[fh · 21] - cause with hope, someone's going to move

48 10 0
                                    

Pertengahan November, 2021.

Jari-jemari terkepal kuat di bawah meja, buku-bukunya bahkan sampai sampai memutih, dan urat-urat di tangannya juga kelihatan. Jika saja bukan karena alasan kesopanan, lelaki itu pasti akan langsung melayangkan tinju pada pria berjas hitam yang menyandang kepongahan itu. Namun, ia tak melakukannya. Sangat konyol melukai ayah sendiri sebagai alasan masuk penjara.

"Kamu nggak bisa balik semudah itu," ucapnya dingin, tak terbantahkan. Alih-alih memutar tumit, pria dengan setelan formal serba hijau itu memilih menatapi jendela kaca yang memamerkan langsung pemandangan gedung-gedung modern pencakar langit. "Papa, kan, udah bilang. Kamu nggak bakal balik kalau belum pegang perusahannya."

"Tapi, Pa, aku nggak bisa," kata lelaki yang duduk di belakang meja kerja kaca. Ia bergerak gelisah sebentar sebelum akhirnya melanjutkan. "Aku nggak berbakat di bidang manajemen bisnis atau apa lah itu. Aku punya-"

"Maksudnya kamu hobi menggambar tidak jelas itu?" potong si pria paruh baya cepat. "Kamu pikir itu berguna, hah? Sudah Papa bilang, kan, kamu harus berusaha belajar. Kamu nggak akan bisa kalau nggak berusaha!"

Ia berbalik, menggemakan amarah, penekanan, dan pemaksaan dalam satu kalimat. Lelaki yang duduk itu tersentak sebentar. Putranya sampai harus menelan lagi bantahan-bantahan lain yang sudah berada di ujung lidah dengan pandangan turun dan kepala yang sedikit menunduk. Memang itu tujuannya. Tidak ada yang akan atau harus membantah.

"Reputasi perusahaan itu bagus. Kamu seharusnya dengan senang hati nerima kalau mereka dengan cuma-cuma kasih ke kamu."

Hawa di sekitar laki-laki muda itu mulai terasa dingin. Ia tahu ada tatapan ayahnya terlalu tajam tengah mencoba menusuknya, menghancurkan tiap-tiap mimpi yang sedang ia dirikan tinggi-tinggi.

"Dan kamu dengan bodohnya malah nolak. Kamu mau perusahaan kita bangkrut dalam waktu dekat? Kamu mau kita jadi miskin? Kenapa kamu nggak mikir soal itu? Kamu pikir hobi gambar kamu bisa ngasilin uang jutaan, hah?"

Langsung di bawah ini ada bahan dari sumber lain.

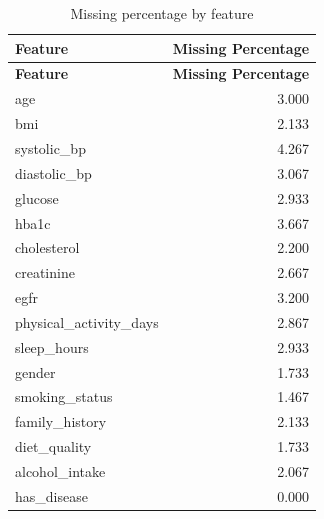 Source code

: \documentclass[12pt,a4paper,openany]{report}
\begin{document}
    \begin{longtable}{lr}
    \caption{Missing percentage by feature} \\
    \toprule
    \textbf{Feature} & \textbf{Missing Percentage} \\
    \midrule
    \endfirsthead
    \toprule
    \textbf{Feature} & \textbf{Missing Percentage} \\
    \midrule
    \endhead
    age & 3.000 \\
    bmi & 2.133 \\
    systolic\_bp & 4.267 \\
    diastolic\_bp & 3.067 \\
    glucose & 2.933 \\
    hba1c & 3.667 \\
    cholesterol & 2.200 \\
    creatinine & 2.667 \\
    egfr & 3.200 \\
    physical\_activity\_days & 2.867 \\
    sleep\_hours & 2.933 \\
    gender & 1.733 \\
    smoking\_status & 1.467 \\
    family\_history & 2.133 \\
    diet\_quality & 1.733 \\
    alcohol\_intake & 2.067 \\
    has\_disease & 0.000 \\
    \bottomrule
    \end{longtable}
\end{document}
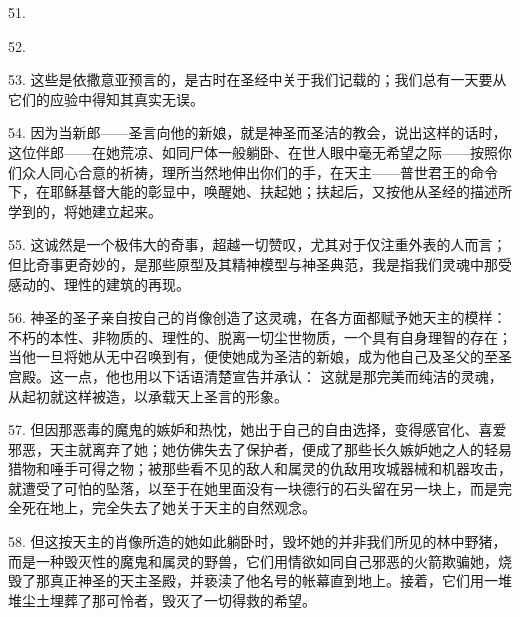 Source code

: 51.  \par

52. \par

53. 这些是依撒意亚预言的，是古时在圣经中关于我们记载的；我们总有一天要从它们的应验中得知其真实无误。\par

54. 因为当新郎——圣言向他的新娘，就是神圣而圣洁的教会，说出这样的话时，这位伴郎——在她荒凉、如同尸体一般躺卧、在世人眼中毫无希望之际——按照你们众人同心合意的祈祷，理所当然地伸出你们的手，在天主——普世君王的命令下，在耶稣基督大能的彰显中，唤醒她、扶起她；扶起后，又按他从圣经的描述所学到的，将她建立起来。\par

55. 这诚然是一个极伟大的奇事，超越一切赞叹，尤其对于仅注重外表的人而言；但比奇事更奇妙的，是那些原型及其精神模型与神圣典范，我是指我们灵魂中那受感动的、理性的建筑的再现。\par

56. 神圣的圣子亲自按自己的肖像创造了这灵魂，在各方面都赋予她天主的模样：不朽的本性、非物质的、理性的、脱离一切尘世物质，一个具有自身理智的存在；当他一旦将她从无中召唤到有，便使她成为圣洁的新娘，成为他自己及圣父的至圣宫殿。这一点，他也用以下话语清楚宣告并承认： 这就是那完美而纯洁的灵魂，从起初就这样被造，以承载天上圣言的形象。\par

57. 但因那恶毒的魔鬼的嫉妒和热忱，她出于自己的自由选择，变得感官化、喜爱邪恶，天主就离弃了她；她仿佛失去了保护者，便成了那些长久嫉妒她之人的轻易猎物和唾手可得之物；被那些看不见的敌人和属灵的仇敌用攻城器械和机器攻击，就遭受了可怕的坠落，以至于在她里面没有一块德行的石头留在另一块上，而是完全死在地上，完全失去了她关于天主的自然观念。\par

58. 但这按天主的肖像所造的她如此躺卧时，毁坏她的并非我们所见的林中野猪，而是一种毁灭性的魔鬼和属灵的野兽，它们用情欲如同自己邪恶的火箭欺骗她，烧毁了那真正神圣的天主圣殿，并亵渎了他名号的帐幕直到地上。接着，它们用一堆堆尘土埋葬了那可怜者，毁灭了一切得救的希望。\par

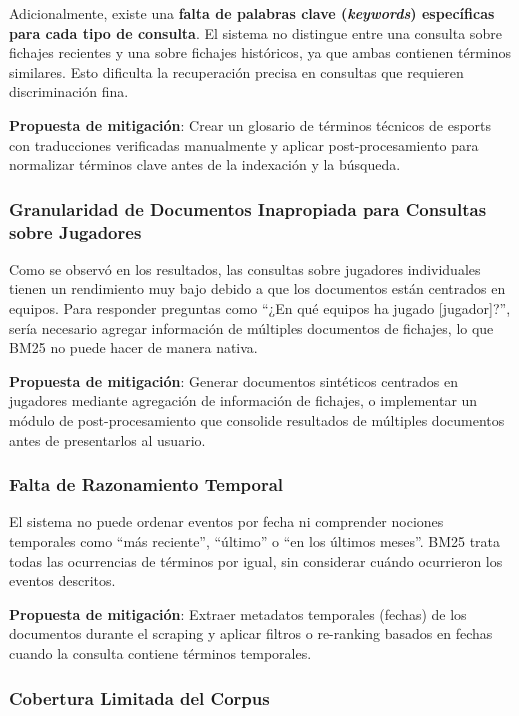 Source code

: Adicionalmente, existe una \textbf{falta de palabras clave (\textit{keywords}) específicas para cada tipo de consulta}. El sistema no distingue entre una consulta sobre fichajes recientes y una sobre fichajes históricos, ya que ambas contienen términos similares. Esto dificulta la recuperación precisa en consultas que requieren discriminación fina.

\textbf{Propuesta de mitigación}: Crear un glosario de términos técnicos de esports con traducciones verificadas manualmente y aplicar post-procesamiento para normalizar términos clave antes de la indexación y la búsqueda.

\subsubsection{Granularidad de Documentos Inapropiada para Consultas sobre Jugadores}

Como se observó en los resultados, las consultas sobre jugadores individuales tienen un rendimiento muy bajo debido a que los documentos están centrados en equipos. Para responder preguntas como \enquote{¿En qué equipos ha jugado [jugador]?}, sería necesario agregar información de múltiples documentos de fichajes, lo que BM25 no puede hacer de manera nativa.

\textbf{Propuesta de mitigación}: Generar documentos sintéticos centrados en jugadores mediante agregación de información de fichajes, o implementar un módulo de post-procesamiento que consolide resultados de múltiples documentos antes de presentarlos al usuario.

\subsubsection{Falta de Razonamiento Temporal}

El sistema no puede ordenar eventos por fecha ni comprender nociones temporales como \enquote{más reciente}, \enquote{último} o \enquote{en los últimos meses}. BM25 trata todas las ocurrencias de términos por igual, sin considerar cuándo ocurrieron los eventos descritos.

\textbf{Propuesta de mitigación}: Extraer metadatos temporales (fechas) de los documentos durante el scraping y aplicar filtros o re-ranking basados en fechas cuando la consulta contiene términos temporales.

\subsubsection{Cobertura Limitada del Corpus}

Meskipun ingin, laki-laki muda itu tak berani mengangkat kepala. Ada mata elang yang memandangkan terlalu intens, seperti anak panah yang hendak menjatuhkan rusa. Tanpa sempat mencicip sebentar, mimpi-mimpi di ujung tangannya terasa tak tergapai lagi. Ia lelah menjadi budak keinginan ayahnya, ia lelah menjadi semua yang orang inginkan, ia lelah dituntut untuk menjadi sempurna.

Laki-laki itu hanya ingin menjadi laki-laki pada umumnya. Ia ingin menuntut ilmu atas kehendak sendiri, untuk menggapai asanya yang tergantung tinggi. Bukan dipaksa seperti ini tanpa dimintai persetujuan dia suka atau tidak. Dia hanya ingin bebas.

"Percuma kamu Papa sekolahkan kamu terlalu tinggi di sini. Terlalu banyak membantah," lanjut pria ia berdiri pongah di balik meja kaca itu. Tak hanya ucapnya yang dingin, matanya juga masih bersinar sama saja.

"Kalau Papa kecewa, kenapa Papa nggak bawa aku balik aja? Selalu gitu, kan? Kalau aku nggak sesuai ekspektasi, semuanya selalu nyalahin aku. Nggak ada yang pernah nanya apa yang aku inginkan. Semuanya cuma mau keinginan kalian terwujud."

Sesungguhnya lelaki itu tidak tahu dari mana semua keberanian untuk mengutarakan suaranya berasal. Apalagi setelah ini mungkin ia akan berakhir dipukuli atau langsung saja dilempar ke luar jendela kaca itu. Lebih dari itu, ia hanya ingin didengar sekali saja. Diam-diam kembali menggantungkan asanya takut-takut. Meskipun ia tahu jika harapnya mungkin hanya tetap berakhir menjadi harap tanpa sempat dicicip barang sesaat.

Benar saja, pria paruh baya itu memukul meja kaca di depannya. Mengepalkan tangan hingga buku-buku jarinya memutih. Sayang sekali suara yang mungkin akan merusak telinga itu tak jadi ia dengar sebab ketukan lebih nyaring terdengar lebih dulu di pintu kaca ruangan itu, satu-satunya akses masuk di sana.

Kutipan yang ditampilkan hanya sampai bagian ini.